Acompanhamento ambulatorial: Aproximadamente 25% dos pacientes que se apresentam ao serviço de emergência com dor abdominal acabam por receber o diagnóstico de “dor abdominal inespecífica”, sendo o acompanhamento uma parte essencial do seu plano de disposição. Destes pacientes, o seguimento de 30 horas pode produzir uma diferença no diagnóstico ou tratamento em até 20%. Além do acompanhamento ambulatorial acelerado, muitos pacientes que apresentam dor abdominal inespecífica podem se beneficiar do acompanhamento ambulatorial especializado para testes adicionais não emergenciais.
Pérolas e Pitfalls
- Monitor sinais vitais para colapso hemodinâmico iminente
- Patientes com exame peritoneal justificam consulta cirúrgica precoce.
- Pacientes idosos podem apresentar sintomas muito atípicos, mas têm alta morbidade e mortalidade associadas com a queixa de dor abdominal. A TC é o diagnóstico de uma condição intra-abdominal urgente em 50% desses pacientes.
- Toda a mulher em idade fértil com dor abdominal deve receber um teste de gravidez.
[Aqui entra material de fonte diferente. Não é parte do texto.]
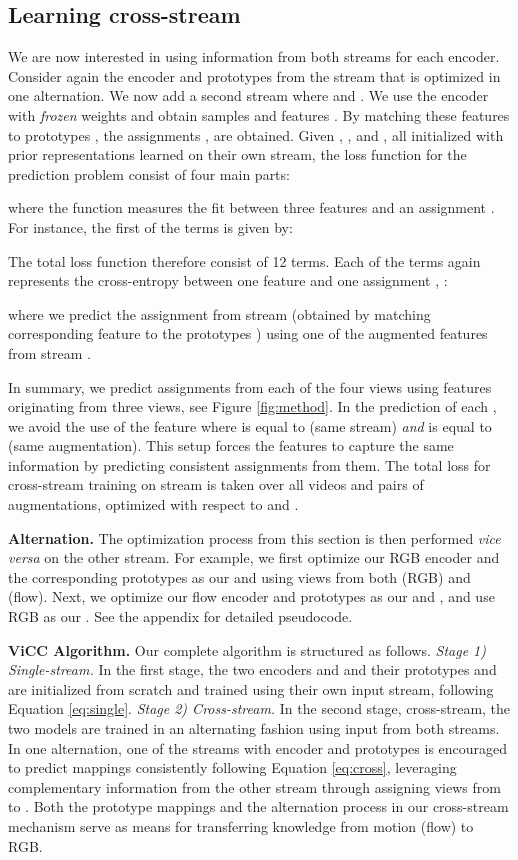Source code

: \documentclass[10pt,twocolumn,letterpaper]{article}
\begin{document}
\subsection{Learning cross-stream}
\label{sec:crossstream}
We are now interested in using information from both streams for each encoder. Consider again the encoder  and prototypes  from the stream  that is optimized in one alternation. We now add a second stream  where  and .  We use the encoder  with \textit{frozen} weights and obtain samples  and features . By matching these features to prototypes , the assignments ,  are obtained. Given ,  , and , all initialized with prior representations learned on their own stream, the loss function for the prediction problem consist of four main parts:

where the function  measures the fit between three features  and an assignment . For instance, the first of the  terms is given by: 

The total loss function therefore consist of 12 terms. Each of the terms  again represents the cross-entropy between one feature  and one assignment , \eg: 

where we predict the assignment  from stream  (obtained by matching corresponding feature  to the prototypes ) using one of the augmented features  from stream . 

In summary, we predict assignments from each of the four views using features originating from three views, see Figure \ref{fig:method}. In the prediction of each , we avoid the use of the feature  where  is equal to  (same stream) \textit{and}  is equal to  (same augmentation). This setup forces the features to capture the same information by predicting consistent assignments from them. The total loss for cross-stream training on stream  is taken over all videos and pairs of augmentations, optimized with respect to  and . 

\textbf{Alternation.} The optimization process from this section is then performed \textit{vice versa} on the other stream. For example, we first optimize our RGB encoder  and the corresponding prototypes  as our  and  using views from both  (RGB) and  (flow). Next, we optimize our flow encoder  and prototypes  as our  and , and use RGB as our . See the appendix for detailed pseudocode.

\textbf{ViCC Algorithm.} Our complete algorithm is structured as follows. \textit{Stage 1) Single-stream.} In the first stage, the two encoders  and  and their prototypes  and  are initialized from scratch and trained using their own input stream, following Equation \ref{eq:single}. \textit{Stage 2) Cross-stream.} In the second stage, cross-stream, the two models are trained in an alternating fashion using input from both streams. In one alternation, one of the streams  with encoder  and prototypes  is encouraged to predict mappings consistently following Equation \ref{eq:cross}, leveraging complementary information from the other stream through assigning views from  to . Both the prototype mappings and the alternation process in our cross-stream mechanism serve as means for transferring knowledge from motion (flow) to RGB. 
\end{document}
- Difusa ou dor abdominal superior deve justificar uma avaliação cardíaca e pulmonar completa; irritação diafragmática pode se apresentar como desconforto abdominal.
- As causas mais frequentes de não diagnóstico por TC no departamento de emergência são patologia do quadrante superior direito (apenas 15-20% dos cálculos biliares são radiopacos) e infecções do trato urinário.
- Patientes com condições intra-abdominais significativas tendem a ter exames que evoluem com o tempo. Reexames frequentes ajudarão tanto no diagnóstico quanto no tratamento precoce.
- Gerenciar e tratar a dor quando apropriado.
- Quando em dúvida, providencie um acompanhamento próximo.
RESOLUÇÃO DE CASO
Resolução de caso: A paciente recebe morfina e ondansetron com boa resolução nos seus sintomas. O ECG dela é normal. Um ultra-som à beira do leito demonstra cálculos biliares com vesícula biliar de aspecto normal sem espessamento da parede, líquido pericolecístico, ou ducto biliar comum dilatado. Os testes de função hepática, contagem de leucócitos e lipase estão normais. O teste de gravidez e a análise da urina são igualmente normais. Após uma hora de observação ela tolera alimentos sem dor significativa e seu exame abdominal é benigno. Ela recebe alta em casa com rigorosas precauções de retorno e encaminhamento ambulatorial para cirurgia geral para discutir coleistectomia eletiva para colelitíase sintomática.